Phishing Attack on Baystate Health Affects 12,000 Patients

Baystate Health has notified 12,000 patients a phishing attack on their facility compromised their PHI.

Baystate Health, based in Massachusetts, discovered that an unauthorised individual had compromised several employee email accounts between February 7 and March 7, 2019. Each email account was immediately secured, and unauthorised access was blocked.

Baystate Health launched an investigation into the string of attacks, contracting a third-party computer forensics firm to assist in determining the cause and scope of the attacks.

Investigators discovered the compromised accounts contained patients’ names, dates of birth, diagnoses, treatment information, medications and, in some cases, Social Security numbers, health insurance information, and Medicare numbers.

Following HIPAA’s Breach Notification Rule, Baystate Health notified affected patients by letter on April 5. Patients whose Social Security number was exposed have been offered one year of credit monitoring and identity theft protection services without charge.

The investigators did not uncover any evidence to suggest that the unauthorised individuals behind the phishing attack viewed, copied, or misused patient information. However, out of an abundance of caution, all affected patients have been urged to review statements from their providers and explanation of benefits statements from insurers to check that they have not been billed for medical services that have not been received.

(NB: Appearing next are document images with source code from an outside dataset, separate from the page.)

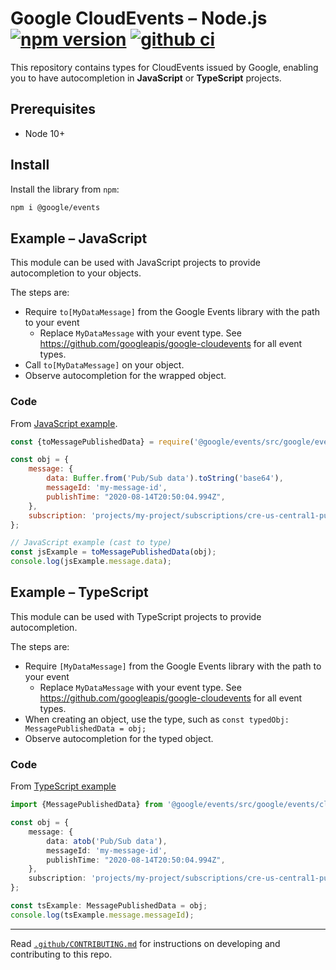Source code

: # Google CloudEvents – Node.js [![npm version](https://badge.fury.io/js/%40google%2Fevents.svg)](https://www.npmjs.com/package/@google/events) [![github ci](https://github.com/googleapis/google-cloudevents-nodejs/workflows/ci/badge.svg)](https://github.com/googleapis/google-cloudevents-nodejs/actions?query=workflow%3Aci)

This repository contains types for CloudEvents issued by Google,
enabling you to have autocompletion in **JavaScript** or **TypeScript** projects.

## Prerequisites

- Node 10+

## Install

Install the library from `npm`:

```sh
npm i @google/events
```

## Example – JavaScript

This module can be used with JavaScript projects to provide autocompletion to your objects.

The steps are:

- Require `to[MyDataMessage]` from the Google Events library with the path to your event
    - Replace `MyDataMessage` with your event type. See https://github.com/googleapis/google-cloudevents for all event types.
- Call `to[MyDataMessage]` on your object.
- Observe autocompletion for the wrapped object.

### Code

From [JavaScript example](./examples/javascript.js).

```js
const {toMessagePublishedData} = require('@google/events/src/google/events/cloud/pubsub/v1');

const obj = {
    message: {
        data: Buffer.from('Pub/Sub data').toString('base64'),
        messageId: 'my-message-id',
        publishTime: "2020-08-14T20:50:04.994Z",
    },
    subscription: 'projects/my-project/subscriptions/cre-us-central1-pubsub-trigger-5-sub-000'
};

// JavaScript example (cast to type)
const jsExample = toMessagePublishedData(obj);
console.log(jsExample.message.data);
```

## Example – TypeScript

This module can be used with TypeScript projects to provide autocompletion.

The steps are:

- Require `[MyDataMessage]` from the Google Events library with the path to your event
    - Replace `MyDataMessage` with your event type. See https://github.com/googleapis/google-cloudevents for all event types.
- When creating an object, use the type, such as `const typedObj: MessagePublishedData = obj;`
- Observe autocompletion for the typed object.

### Code

From [TypeScript example](./examples/typescript.ts)

```ts
import {MessagePublishedData} from '@google/events/src/google/events/cloud/pubsub/v1';

const obj = {
    message: {
        data: atob('Pub/Sub data'),
        messageId: 'my-message-id',
        publishTime: "2020-08-14T20:50:04.994Z",
    },
    subscription: 'projects/my-project/subscriptions/cre-us-central1-pubsub-trigger-5-sub-000'
};

const tsExample: MessagePublishedData = obj;
console.log(tsExample.message.messageId);
```

---

Read [`.github/CONTRIBUTING.md`](.github/CONTRIBUTING.md) for instructions on developing and contributing to this repo.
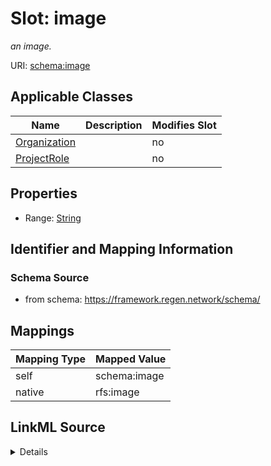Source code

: 

# Slot: image


_an image._





URI: [schema:image](http://schema.org/image)



<!-- no inheritance hierarchy -->





## Applicable Classes

| Name | Description | Modifies Slot |
| --- | --- | --- |
| [Organization](Organization.md) |  |  no  |
| [ProjectRole](ProjectRole.md) |  |  no  |







## Properties

* Range: [String](String.md)





## Identifier and Mapping Information







### Schema Source


* from schema: https://framework.regen.network/schema/




## Mappings

| Mapping Type | Mapped Value |
| ---  | ---  |
| self | schema:image |
| native | rfs:image |




## LinkML Source

<details>
```yaml
name: image
description: an image.
from_schema: https://framework.regen.network/schema/
rank: 1000
slot_uri: schema:image
alias: image
domain_of:
- ProjectRole
- Organization
range: string

```
</details>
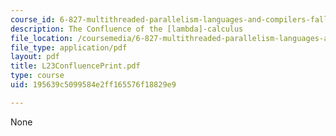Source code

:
 ```yaml
---
course_id: 6-827-multithreaded-parallelism-languages-and-compilers-fall-2002
description: The Confluence of the [lambda]-calculus
file_location: /coursemedia/6-827-multithreaded-parallelism-languages-and-compilers-fall-2002/195639c5099584e2ff165576f18829e9_L23ConfluencePrint.pdf
file_type: application/pdf
layout: pdf
title: L23ConfluencePrint.pdf
type: course
uid: 195639c5099584e2ff165576f18829e9

---
```

None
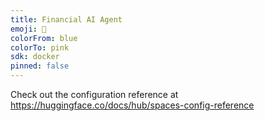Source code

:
 ```yaml
---
title: Financial AI Agent
emoji: 🐠
colorFrom: blue
colorTo: pink
sdk: docker
pinned: false
---
```


Check out the configuration reference at https://huggingface.co/docs/hub/spaces-config-reference

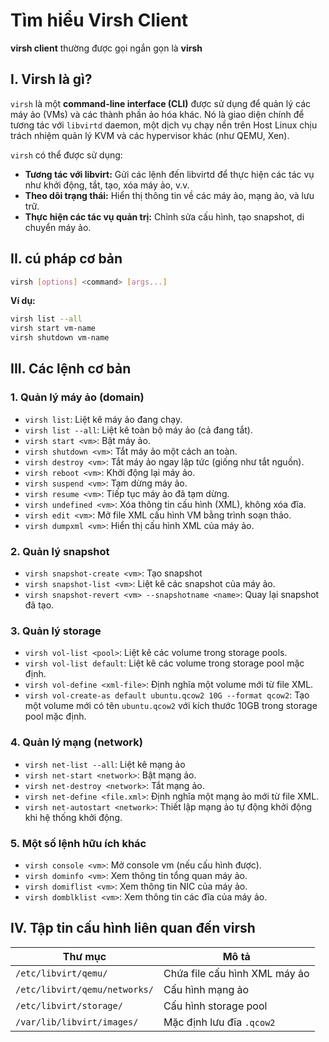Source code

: # Tìm hiểu Virsh Client

**virsh client** thường được gọi ngắn gọn là **virsh**

## I. Virsh là gì?

`virsh` là một **command-line interface (CLI)** được sử dụng để quản lý các máy ảo (VMs) và các thành phần ảo hóa khác. Nó là giao diện chính để tương tác với `libvirtd` daemon, một dịch vụ chạy nền trên Host Linux chịu trách nhiệm quản lý KVM và các hypervisor khác (như QEMU, Xen).

`virsh` có thể được sử dụng:

- **Tương tác với libvirt:** Gửi các lệnh đến libvirtd để thực hiện các tác vụ như khởi động, tắt, tạo, xóa máy ảo, v.v.
- **Theo dõi trạng thái:** Hiển thị thông tin về các máy ảo, mạng ảo, và lưu trữ.
- **Thực hiện các tác vụ quản trị:** Chỉnh sửa cấu hình, tạo snapshot, di chuyển máy ảo.

## II. cú pháp cơ bản

```bash
virsh [options] <command> [args...]
```

**Ví dụ:**

```bash
virsh list --all
virsh start vm-name
virsh shutdown vm-name
```

## III. Các lệnh cơ bản

### 1. Quản lý máy ảo (domain)

- `virsh list`: Liệt kê máy ảo đang chạy.
- `virsh list --all`: Liệt kê toàn bộ máy ảo (cả đang tắt).
- `virsh start <vm>`: Bật máy ảo.
- `virsh shutdown <vm>`: Tắt máy ảo một cách an toàn.
- `virsh destroy <vm>`: Tắt máy ảo ngay lập tức (giống như tắt nguồn).
- `virsh reboot <vm>`: Khởi động lại máy ảo.
- `virsh suspend <vm>`: Tạm dừng máy ảo.
- `virsh resume <vm>`: Tiếp tục máy ảo đã tạm dừng.
- `virsh undefined <vm>`: Xóa thông tin cấu hình (XML), không xóa đĩa.
- `virsh edit <vm>`: Mở file XML cấu hình VM bằng trình soạn thảo.
- `virsh dumpxml <vm>`: Hiển thị cấu hình XML của máy ảo.

### 2. Quản lý snapshot

- `virsh snapshot-create <vm>`: Tạo snapshot
- `virsh snapshot-list <vm>`: Liệt kê các snapshot của máy ảo.
- `virsh snapshot-revert <vm> --snapshotname <name>`: Quay lại snapshot đã tạo.

### 3. Quản lý storage

- `virsh vol-list <pool>`: Liệt kê các volume trong storage pools.
- `virsh vol-list default`: Liệt kê các volume trong storage pool mặc định.
- `virsh vol-define <xml-file>`: Định nghĩa một volume mới từ file XML.
- `virsh vol-create-as default ubuntu.qcow2 10G --format qcow2`: Tạo một volume mới có tên `ubuntu.qcow2` với kích thước 10GB trong storage pool mặc định.

### 4. Quản lý mạng (network)

- `virsh net-list --all`: Liệt kê mạng ảo
- `virsh net-start <network>`: Bật mạng ảo.
- `virsh net-destroy <network>`: Tắt mạng ảo.
- `virsh net-define <file.xml>`: Định nghĩa một mạng ảo mới từ file XML.
- `virsh net-autostart <network>`: Thiết lập mạng ảo tự động khởi động khi hệ thống khởi động.

### 5. Một số lệnh hữu ích khác

- `virsh console <vm>`: Mở console vm (nếu cấu hình được).
- `virsh dominfo <vm>`: Xem thông tin tổng quan máy ảo.
- `virsh domiflist <vm>`: Xem thông tin NIC của máy ảo.
- `virsh domblklist <vm>`: Xem thông tin các đĩa của máy ảo.

## IV. Tập tin cấu hình liên quan đến virsh

| Thư mục | Mô tả |
| --- | --- |
| `/etc/libvirt/qemu/` | Chứa file cấu hình XML máy ảo |
| `/etc/libvirt/qemu/networks/` | Cấu hình mạng ảo |
| `/etc/libvirt/storage/` | Cấu hình storage pool |
| `/var/lib/libvirt/images/` | Mặc định lưu đĩa `.qcow2` |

Baystate Health performed a forced password reset to secure all affected accounts. The facility has since implemented controls to prevent employee email accounts from being accessed from outside the network unless specifically authorised.

These controls include email logging and log reviews, and additional security awareness training is being provided to employees to help them detect and avoid phishing emails.

The Department of Health and Human Services’ Office for Civil Rights breach portal indicates that 11,658 patients were affected by the breach.

A class action lawsuit was filed against Baystate on 11 April by a number of the affected patients. Lead plaintiff Aleyda Torresis says that because of the breach, she is now at heightened risk for identity theft and other cybercrime.

Baystate has not commented on the class action lawsuit.